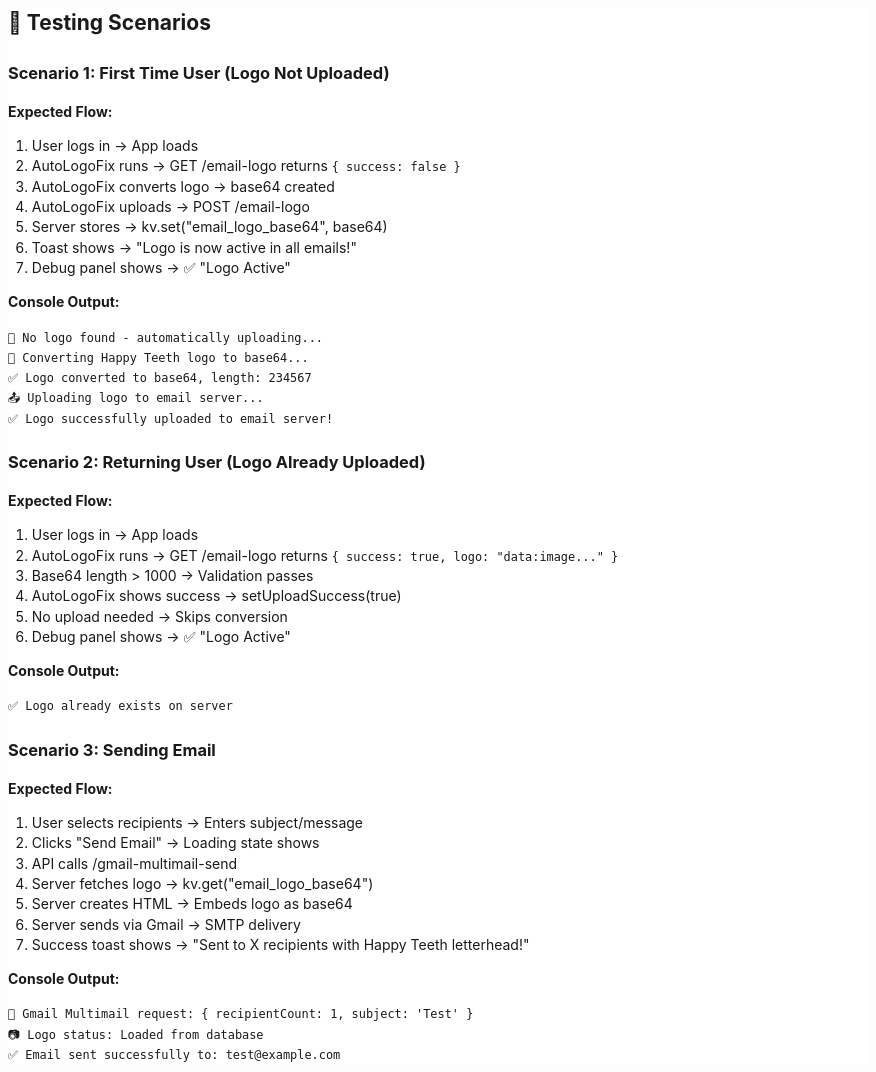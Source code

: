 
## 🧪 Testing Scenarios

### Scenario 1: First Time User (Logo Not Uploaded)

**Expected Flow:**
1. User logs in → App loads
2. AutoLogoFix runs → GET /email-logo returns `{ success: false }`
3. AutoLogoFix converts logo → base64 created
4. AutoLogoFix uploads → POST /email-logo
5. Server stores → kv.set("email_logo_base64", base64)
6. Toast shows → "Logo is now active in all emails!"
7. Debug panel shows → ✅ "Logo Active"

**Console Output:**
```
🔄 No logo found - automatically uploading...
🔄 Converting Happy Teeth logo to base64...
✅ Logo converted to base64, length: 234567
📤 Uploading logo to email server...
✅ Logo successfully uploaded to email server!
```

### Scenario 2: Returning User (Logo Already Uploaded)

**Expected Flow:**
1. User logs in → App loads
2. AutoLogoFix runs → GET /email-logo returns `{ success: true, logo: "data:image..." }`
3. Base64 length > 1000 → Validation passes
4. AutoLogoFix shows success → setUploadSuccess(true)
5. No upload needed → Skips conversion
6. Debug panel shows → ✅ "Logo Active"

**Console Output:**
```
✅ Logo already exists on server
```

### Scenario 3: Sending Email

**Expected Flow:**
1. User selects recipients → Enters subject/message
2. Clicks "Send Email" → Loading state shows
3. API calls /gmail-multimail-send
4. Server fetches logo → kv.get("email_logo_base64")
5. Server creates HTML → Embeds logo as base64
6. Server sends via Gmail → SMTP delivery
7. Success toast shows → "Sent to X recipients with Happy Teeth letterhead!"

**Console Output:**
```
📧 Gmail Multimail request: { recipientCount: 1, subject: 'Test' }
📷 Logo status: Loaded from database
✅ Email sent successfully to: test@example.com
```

★ ★ ★

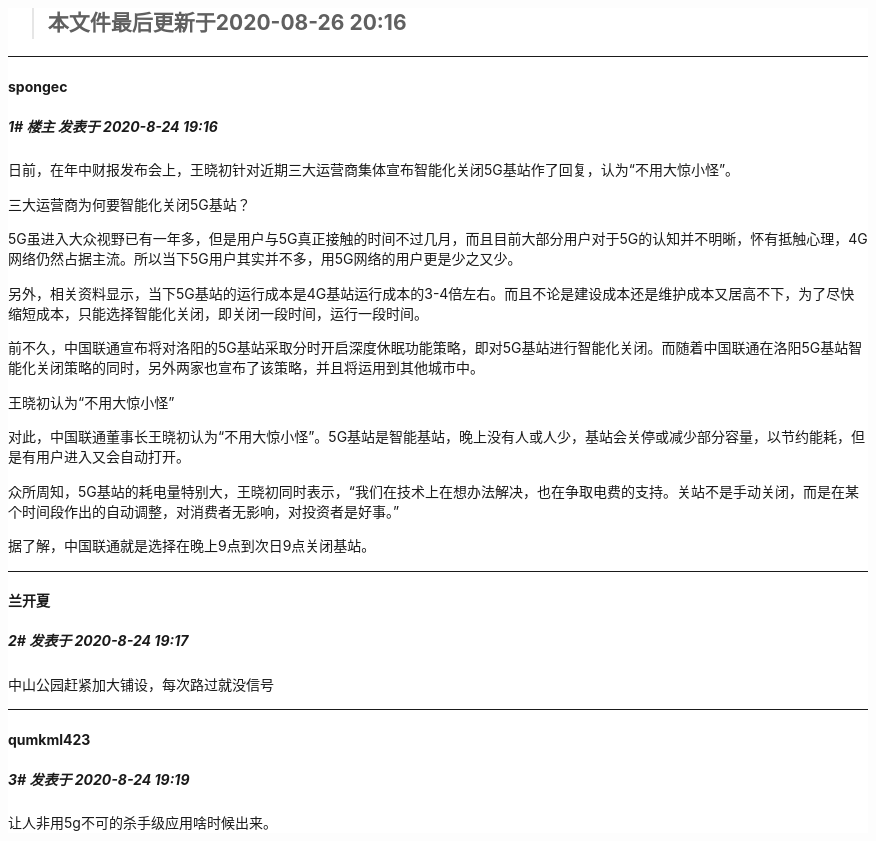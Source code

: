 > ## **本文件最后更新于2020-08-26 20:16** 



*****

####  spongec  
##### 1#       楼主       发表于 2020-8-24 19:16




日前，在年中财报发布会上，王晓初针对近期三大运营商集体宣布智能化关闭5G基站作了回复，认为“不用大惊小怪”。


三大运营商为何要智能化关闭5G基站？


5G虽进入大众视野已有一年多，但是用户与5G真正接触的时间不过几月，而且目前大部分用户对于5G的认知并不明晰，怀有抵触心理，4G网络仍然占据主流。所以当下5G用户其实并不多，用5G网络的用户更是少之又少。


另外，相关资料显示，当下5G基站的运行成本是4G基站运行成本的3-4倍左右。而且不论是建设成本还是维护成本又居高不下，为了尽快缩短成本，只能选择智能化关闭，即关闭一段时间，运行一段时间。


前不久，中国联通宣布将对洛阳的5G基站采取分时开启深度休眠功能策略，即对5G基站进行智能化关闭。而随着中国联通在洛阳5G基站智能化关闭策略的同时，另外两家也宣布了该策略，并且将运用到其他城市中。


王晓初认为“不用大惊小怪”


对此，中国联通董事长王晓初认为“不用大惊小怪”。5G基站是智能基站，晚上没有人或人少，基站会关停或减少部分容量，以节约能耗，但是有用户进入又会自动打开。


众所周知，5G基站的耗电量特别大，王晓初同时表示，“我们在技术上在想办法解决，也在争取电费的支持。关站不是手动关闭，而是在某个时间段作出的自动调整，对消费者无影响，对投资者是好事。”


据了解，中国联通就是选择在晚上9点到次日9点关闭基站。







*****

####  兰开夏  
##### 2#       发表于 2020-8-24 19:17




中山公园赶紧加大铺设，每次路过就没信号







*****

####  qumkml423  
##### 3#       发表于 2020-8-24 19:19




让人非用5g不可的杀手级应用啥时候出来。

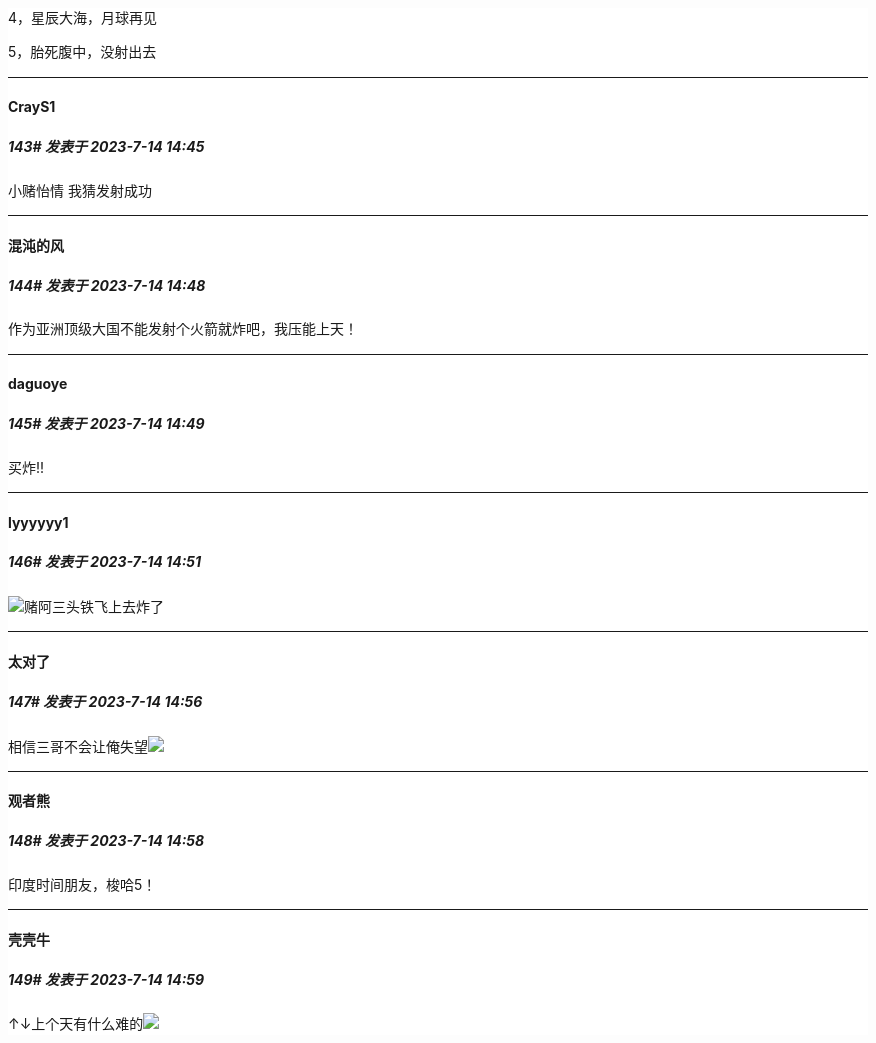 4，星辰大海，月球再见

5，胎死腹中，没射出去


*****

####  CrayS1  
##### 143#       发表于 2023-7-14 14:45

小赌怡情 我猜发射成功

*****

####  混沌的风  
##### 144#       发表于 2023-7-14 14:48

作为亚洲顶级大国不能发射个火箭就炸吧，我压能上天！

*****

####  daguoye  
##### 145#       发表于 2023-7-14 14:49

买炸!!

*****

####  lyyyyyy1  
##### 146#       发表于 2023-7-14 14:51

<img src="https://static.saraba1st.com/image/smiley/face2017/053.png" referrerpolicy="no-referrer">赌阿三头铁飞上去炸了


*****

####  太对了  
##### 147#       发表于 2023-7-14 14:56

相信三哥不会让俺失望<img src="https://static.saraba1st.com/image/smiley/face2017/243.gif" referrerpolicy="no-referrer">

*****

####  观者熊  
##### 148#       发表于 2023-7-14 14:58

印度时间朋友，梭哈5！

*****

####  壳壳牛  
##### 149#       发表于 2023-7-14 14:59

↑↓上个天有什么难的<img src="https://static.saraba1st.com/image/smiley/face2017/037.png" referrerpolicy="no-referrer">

★ ★ ★

Provide only the number of lines in the entries that hold the word "AutoLogoFix".

**ANSWER TO THE EXERCISE:** 5